[To do]: Copy each line containing the word "benevolent" from the records that follow, please.

[Records for the task]:
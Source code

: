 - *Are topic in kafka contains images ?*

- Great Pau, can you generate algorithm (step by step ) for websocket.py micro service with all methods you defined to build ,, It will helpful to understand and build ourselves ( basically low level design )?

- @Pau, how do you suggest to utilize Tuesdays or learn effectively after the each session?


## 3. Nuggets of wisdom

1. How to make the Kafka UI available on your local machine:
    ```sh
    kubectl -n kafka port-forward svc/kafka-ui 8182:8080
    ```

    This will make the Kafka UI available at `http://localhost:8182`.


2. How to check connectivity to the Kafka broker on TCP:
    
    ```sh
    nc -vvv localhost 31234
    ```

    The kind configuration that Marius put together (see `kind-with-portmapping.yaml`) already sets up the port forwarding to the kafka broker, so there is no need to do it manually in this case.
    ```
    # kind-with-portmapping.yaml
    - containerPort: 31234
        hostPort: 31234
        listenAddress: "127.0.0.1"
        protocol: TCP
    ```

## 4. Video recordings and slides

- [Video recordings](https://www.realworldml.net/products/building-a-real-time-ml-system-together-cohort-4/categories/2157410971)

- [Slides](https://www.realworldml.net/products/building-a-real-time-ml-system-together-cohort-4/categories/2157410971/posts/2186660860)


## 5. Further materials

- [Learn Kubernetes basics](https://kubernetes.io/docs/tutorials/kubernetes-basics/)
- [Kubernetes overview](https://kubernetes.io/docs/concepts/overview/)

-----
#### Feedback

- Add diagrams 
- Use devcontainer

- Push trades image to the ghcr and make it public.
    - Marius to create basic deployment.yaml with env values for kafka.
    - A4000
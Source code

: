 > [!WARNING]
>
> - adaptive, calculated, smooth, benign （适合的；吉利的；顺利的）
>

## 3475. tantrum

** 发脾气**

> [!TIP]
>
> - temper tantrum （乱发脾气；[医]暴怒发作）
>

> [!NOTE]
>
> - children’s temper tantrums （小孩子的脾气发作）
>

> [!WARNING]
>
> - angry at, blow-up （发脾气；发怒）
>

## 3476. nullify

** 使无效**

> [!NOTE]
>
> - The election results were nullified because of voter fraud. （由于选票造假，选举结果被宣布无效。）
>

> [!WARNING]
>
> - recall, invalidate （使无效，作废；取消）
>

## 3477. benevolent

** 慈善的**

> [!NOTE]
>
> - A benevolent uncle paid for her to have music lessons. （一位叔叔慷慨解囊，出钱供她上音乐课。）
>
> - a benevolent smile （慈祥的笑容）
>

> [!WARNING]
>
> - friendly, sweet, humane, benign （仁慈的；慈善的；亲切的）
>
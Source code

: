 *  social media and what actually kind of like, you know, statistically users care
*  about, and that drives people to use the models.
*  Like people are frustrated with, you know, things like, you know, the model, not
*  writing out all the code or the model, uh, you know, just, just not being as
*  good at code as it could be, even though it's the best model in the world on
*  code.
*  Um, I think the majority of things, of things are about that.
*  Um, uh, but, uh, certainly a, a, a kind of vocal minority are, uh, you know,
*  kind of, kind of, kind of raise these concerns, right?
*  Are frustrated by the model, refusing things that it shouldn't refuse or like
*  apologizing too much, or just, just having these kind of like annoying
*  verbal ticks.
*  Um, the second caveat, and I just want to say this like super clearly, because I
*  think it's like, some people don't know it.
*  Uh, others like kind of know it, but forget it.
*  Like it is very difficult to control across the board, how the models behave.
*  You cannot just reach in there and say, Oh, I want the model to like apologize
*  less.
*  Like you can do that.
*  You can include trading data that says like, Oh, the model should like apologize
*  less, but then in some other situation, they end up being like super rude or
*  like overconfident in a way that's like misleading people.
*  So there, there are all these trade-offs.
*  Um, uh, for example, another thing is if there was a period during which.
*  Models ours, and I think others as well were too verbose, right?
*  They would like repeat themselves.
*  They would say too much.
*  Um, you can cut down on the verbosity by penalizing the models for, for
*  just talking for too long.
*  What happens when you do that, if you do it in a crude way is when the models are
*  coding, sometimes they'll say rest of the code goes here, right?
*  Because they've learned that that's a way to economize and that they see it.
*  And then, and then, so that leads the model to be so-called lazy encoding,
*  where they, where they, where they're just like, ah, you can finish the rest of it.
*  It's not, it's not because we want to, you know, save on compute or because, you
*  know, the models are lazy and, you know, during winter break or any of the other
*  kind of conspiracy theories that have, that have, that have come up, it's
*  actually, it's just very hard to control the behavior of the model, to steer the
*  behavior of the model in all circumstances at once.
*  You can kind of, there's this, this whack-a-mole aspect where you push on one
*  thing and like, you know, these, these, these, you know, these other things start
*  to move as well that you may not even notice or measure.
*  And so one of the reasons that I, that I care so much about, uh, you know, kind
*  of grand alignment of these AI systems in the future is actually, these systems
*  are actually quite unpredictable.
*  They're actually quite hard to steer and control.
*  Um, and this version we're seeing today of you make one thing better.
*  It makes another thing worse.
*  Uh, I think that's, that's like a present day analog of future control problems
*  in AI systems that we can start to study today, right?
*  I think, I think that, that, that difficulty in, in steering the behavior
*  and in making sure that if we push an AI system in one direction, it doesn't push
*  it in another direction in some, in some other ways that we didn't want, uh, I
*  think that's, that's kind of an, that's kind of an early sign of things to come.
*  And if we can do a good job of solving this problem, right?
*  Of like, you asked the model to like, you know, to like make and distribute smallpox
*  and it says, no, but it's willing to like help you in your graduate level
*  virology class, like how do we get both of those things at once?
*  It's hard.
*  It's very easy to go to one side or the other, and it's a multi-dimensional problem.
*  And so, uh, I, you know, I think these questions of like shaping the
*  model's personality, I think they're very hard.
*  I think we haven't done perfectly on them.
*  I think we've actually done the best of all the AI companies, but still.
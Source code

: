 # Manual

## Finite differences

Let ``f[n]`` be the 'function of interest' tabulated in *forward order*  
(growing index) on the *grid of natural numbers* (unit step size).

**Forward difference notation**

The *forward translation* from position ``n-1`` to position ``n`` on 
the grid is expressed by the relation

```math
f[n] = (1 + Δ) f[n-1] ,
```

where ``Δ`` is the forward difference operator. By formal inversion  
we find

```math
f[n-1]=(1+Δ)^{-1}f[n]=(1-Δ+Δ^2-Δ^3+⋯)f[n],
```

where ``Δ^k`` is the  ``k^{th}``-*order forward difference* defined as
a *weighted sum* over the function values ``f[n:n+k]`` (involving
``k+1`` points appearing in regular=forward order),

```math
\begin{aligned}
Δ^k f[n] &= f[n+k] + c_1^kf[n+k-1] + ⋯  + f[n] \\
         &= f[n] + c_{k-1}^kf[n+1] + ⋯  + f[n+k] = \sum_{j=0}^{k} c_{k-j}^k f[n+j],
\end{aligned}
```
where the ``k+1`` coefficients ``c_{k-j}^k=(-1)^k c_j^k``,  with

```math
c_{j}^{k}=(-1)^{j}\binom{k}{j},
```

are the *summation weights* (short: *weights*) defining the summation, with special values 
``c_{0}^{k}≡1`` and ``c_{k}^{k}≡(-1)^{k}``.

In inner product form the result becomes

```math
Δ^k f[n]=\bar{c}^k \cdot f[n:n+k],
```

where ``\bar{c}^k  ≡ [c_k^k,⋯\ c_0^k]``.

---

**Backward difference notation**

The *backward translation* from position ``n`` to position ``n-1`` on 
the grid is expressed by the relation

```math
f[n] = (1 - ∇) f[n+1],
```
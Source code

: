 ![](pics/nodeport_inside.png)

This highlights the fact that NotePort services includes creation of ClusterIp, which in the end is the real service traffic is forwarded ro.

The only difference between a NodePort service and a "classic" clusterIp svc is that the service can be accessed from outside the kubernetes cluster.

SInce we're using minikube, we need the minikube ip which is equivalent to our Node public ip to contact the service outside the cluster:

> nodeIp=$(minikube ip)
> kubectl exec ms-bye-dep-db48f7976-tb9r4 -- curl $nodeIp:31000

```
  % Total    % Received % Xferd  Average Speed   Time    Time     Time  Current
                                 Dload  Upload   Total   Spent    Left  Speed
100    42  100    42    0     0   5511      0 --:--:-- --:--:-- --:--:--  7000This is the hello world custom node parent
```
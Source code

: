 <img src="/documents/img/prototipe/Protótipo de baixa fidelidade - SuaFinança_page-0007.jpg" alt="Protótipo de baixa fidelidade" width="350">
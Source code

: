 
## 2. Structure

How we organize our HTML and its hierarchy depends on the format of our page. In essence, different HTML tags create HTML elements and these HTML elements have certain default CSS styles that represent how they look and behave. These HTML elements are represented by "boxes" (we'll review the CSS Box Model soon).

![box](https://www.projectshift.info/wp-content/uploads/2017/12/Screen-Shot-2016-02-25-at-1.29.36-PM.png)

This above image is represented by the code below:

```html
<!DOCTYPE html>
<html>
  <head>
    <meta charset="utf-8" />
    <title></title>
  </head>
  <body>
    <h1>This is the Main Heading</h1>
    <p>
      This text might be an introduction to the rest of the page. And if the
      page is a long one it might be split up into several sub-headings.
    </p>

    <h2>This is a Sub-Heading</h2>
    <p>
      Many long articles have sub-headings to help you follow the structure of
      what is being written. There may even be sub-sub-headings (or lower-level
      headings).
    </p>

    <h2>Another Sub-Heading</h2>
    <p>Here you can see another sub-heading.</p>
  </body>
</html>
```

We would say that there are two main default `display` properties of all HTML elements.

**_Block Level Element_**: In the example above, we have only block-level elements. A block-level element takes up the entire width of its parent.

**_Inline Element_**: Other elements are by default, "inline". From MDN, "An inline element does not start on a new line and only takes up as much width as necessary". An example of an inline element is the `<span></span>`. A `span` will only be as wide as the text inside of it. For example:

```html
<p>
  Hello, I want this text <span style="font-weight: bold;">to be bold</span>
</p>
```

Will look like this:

[Answer to the exercise]:
## 3477. benevolent
> - A benevolent uncle paid for her to have music lessons. （一位叔叔慷慨解囊，出钱供她上音乐课。）
> - a benevolent smile （慈祥的笑容）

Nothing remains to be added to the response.